§ The problem: A faithful transcription of all the entries below is needed, without the pictures.
*** Records shown
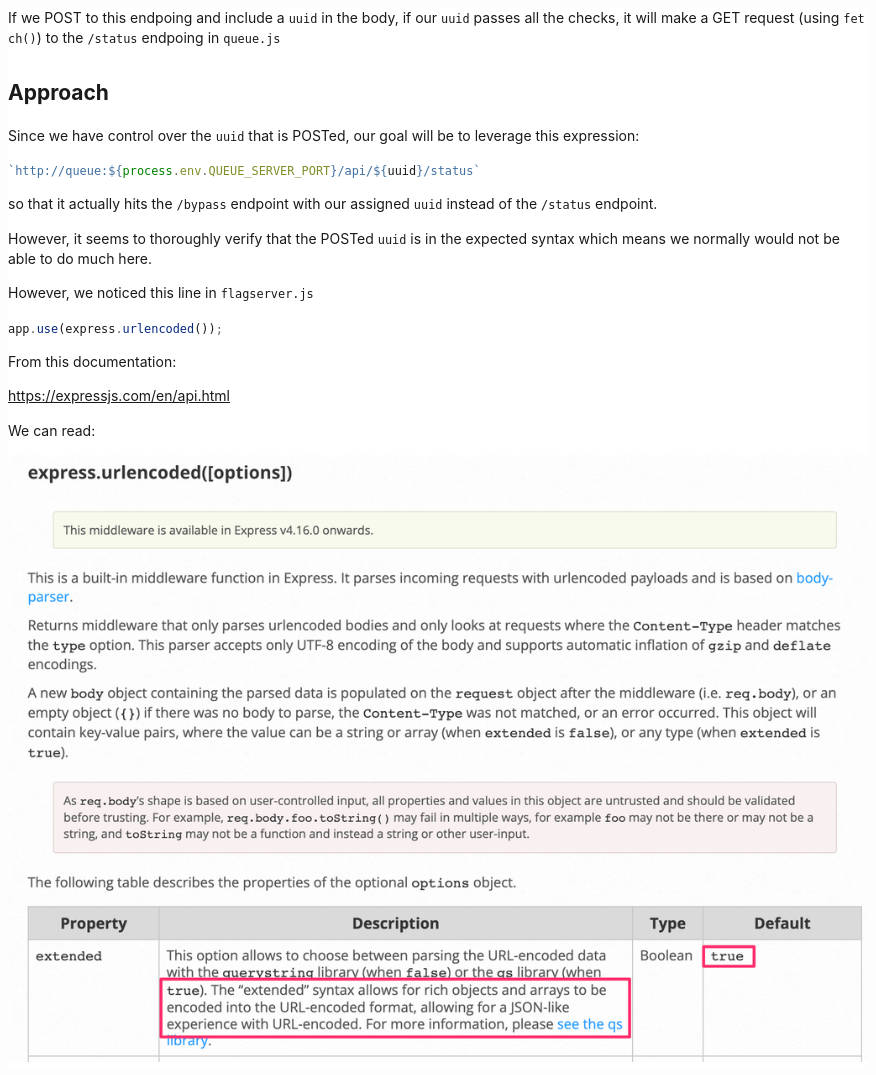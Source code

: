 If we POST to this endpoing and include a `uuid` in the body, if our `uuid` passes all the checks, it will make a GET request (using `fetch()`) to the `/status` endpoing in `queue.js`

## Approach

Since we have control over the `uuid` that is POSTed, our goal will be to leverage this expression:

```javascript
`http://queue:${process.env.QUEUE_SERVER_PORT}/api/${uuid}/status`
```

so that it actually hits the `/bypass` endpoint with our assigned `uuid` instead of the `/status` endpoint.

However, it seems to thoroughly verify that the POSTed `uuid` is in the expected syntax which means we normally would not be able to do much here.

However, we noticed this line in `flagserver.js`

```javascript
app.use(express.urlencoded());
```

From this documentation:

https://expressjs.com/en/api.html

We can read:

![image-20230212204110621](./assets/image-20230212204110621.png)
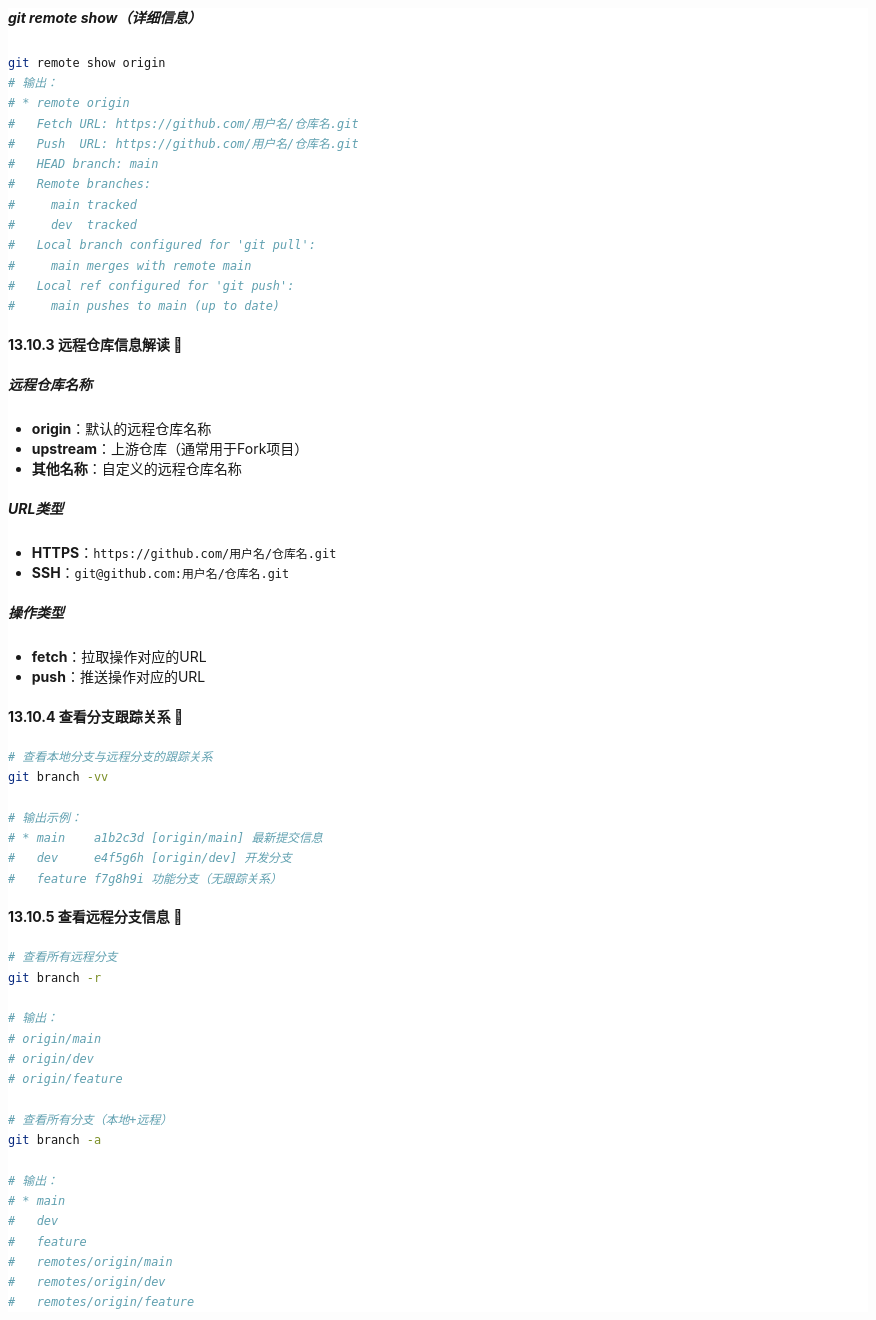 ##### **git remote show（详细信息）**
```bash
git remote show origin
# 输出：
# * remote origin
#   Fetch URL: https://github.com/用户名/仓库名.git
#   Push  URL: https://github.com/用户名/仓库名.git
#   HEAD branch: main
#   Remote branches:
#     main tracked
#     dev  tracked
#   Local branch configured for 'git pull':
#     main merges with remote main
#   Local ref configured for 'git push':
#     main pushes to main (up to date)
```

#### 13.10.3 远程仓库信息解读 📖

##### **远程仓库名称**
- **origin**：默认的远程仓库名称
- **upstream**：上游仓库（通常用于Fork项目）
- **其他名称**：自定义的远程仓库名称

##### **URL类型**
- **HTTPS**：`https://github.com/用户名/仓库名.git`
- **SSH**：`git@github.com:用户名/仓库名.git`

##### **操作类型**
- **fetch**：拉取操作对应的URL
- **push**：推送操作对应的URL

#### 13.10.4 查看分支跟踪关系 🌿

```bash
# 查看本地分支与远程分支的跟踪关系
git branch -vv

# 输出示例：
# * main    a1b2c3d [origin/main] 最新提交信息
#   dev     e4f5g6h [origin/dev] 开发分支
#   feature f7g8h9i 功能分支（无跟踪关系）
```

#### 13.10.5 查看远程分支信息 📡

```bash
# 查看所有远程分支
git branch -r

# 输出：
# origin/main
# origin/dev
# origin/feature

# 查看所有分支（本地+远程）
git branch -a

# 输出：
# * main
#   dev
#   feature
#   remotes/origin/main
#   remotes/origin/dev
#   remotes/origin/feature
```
******
§ Expected answer:
Source code

: If we POST to this endpoing and include a `uuid` in the body, if our `uuid` passes all the checks, it will make a GET request (using `fetch()`) to the `/status` endpoing in `queue.js`

## Approach

Since we have control over the `uuid` that is POSTed, our goal will be to leverage this expression:

```javascript
`http://queue:${process.env.QUEUE_SERVER_PORT}/api/${uuid}/status`
```

so that it actually hits the `/bypass` endpoint with our assigned `uuid` instead of the `/status` endpoint.

However, it seems to thoroughly verify that the POSTed `uuid` is in the expected syntax which means we normally would not be able to do much here.

However, we noticed this line in `flagserver.js`

```javascript
app.use(express.urlencoded());
```

From this documentation:

https://expressjs.com/en/api.html

We can read:

![image-20230212204110621](./assets/image-20230212204110621.png)
 ##### **git remote show（详细信息）**
```bash
git remote show origin
# 输出：
# * remote origin
#   Fetch URL: https://github.com/用户名/仓库名.git
#   Push  URL: https://github.com/用户名/仓库名.git
#   HEAD branch: main
#   Remote branches:
#     main tracked
#     dev  tracked
#   Local branch configured for 'git pull':
#     main merges with remote main
#   Local ref configured for 'git push':
#     main pushes to main (up to date)
```

#### 13.10.3 远程仓库信息解读 📖

##### **远程仓库名称**
- **origin**：默认的远程仓库名称
- **upstream**：上游仓库（通常用于Fork项目）
- **其他名称**：自定义的远程仓库名称

##### **URL类型**
- **HTTPS**：`https://github.com/用户名/仓库名.git`
- **SSH**：`git@github.com:用户名/仓库名.git`

##### **操作类型**
- **fetch**：拉取操作对应的URL
- **push**：推送操作对应的URL

#### 13.10.4 查看分支跟踪关系 🌿

```bash
# 查看本地分支与远程分支的跟踪关系
git branch -vv

# 输出示例：
# * main    a1b2c3d [origin/main] 最新提交信息
#   dev     e4f5g6h [origin/dev] 开发分支
#   feature f7g8h9i 功能分支（无跟踪关系）
```

#### 13.10.5 查看远程分支信息 📡

```bash
# 查看所有远程分支
git branch -r

# 输出：
# origin/main
# origin/dev
# origin/feature

# 查看所有分支（本地+远程）
git branch -a

# 输出：
# * main
#   dev
#   feature
#   remotes/origin/main
#   remotes/origin/dev
#   remotes/origin/feature
```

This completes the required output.